[Saved entries]
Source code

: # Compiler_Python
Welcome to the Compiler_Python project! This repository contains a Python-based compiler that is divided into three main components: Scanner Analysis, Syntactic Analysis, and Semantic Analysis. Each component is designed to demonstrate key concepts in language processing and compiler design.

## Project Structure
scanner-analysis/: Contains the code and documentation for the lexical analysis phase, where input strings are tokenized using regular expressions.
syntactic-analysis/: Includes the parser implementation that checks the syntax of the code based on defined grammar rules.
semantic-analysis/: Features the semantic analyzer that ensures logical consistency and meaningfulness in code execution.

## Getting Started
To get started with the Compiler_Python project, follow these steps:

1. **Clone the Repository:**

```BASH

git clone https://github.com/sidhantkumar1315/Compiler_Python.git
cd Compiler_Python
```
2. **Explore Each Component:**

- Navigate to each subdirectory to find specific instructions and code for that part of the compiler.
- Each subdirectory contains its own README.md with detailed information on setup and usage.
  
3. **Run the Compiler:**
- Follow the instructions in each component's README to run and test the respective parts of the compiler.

- DESCRIPTION OF THE TASK -
Reproduce each line of the records in which the word "code" appears.

- TASK SOLUTION -
Source code
scanner-analysis/: Contains the code and documentation for the lexical analysis phase, where input strings are tokenized using regular expressions.
syntactic-analysis/: Includes the parser implementation that checks the syntax of the code based on defined grammar rules.
semantic-analysis/: Features the semantic analyzer that ensures logical consistency and meaningfulness in code execution.
- Navigate to each subdirectory to find specific instructions and code for that part of the compiler.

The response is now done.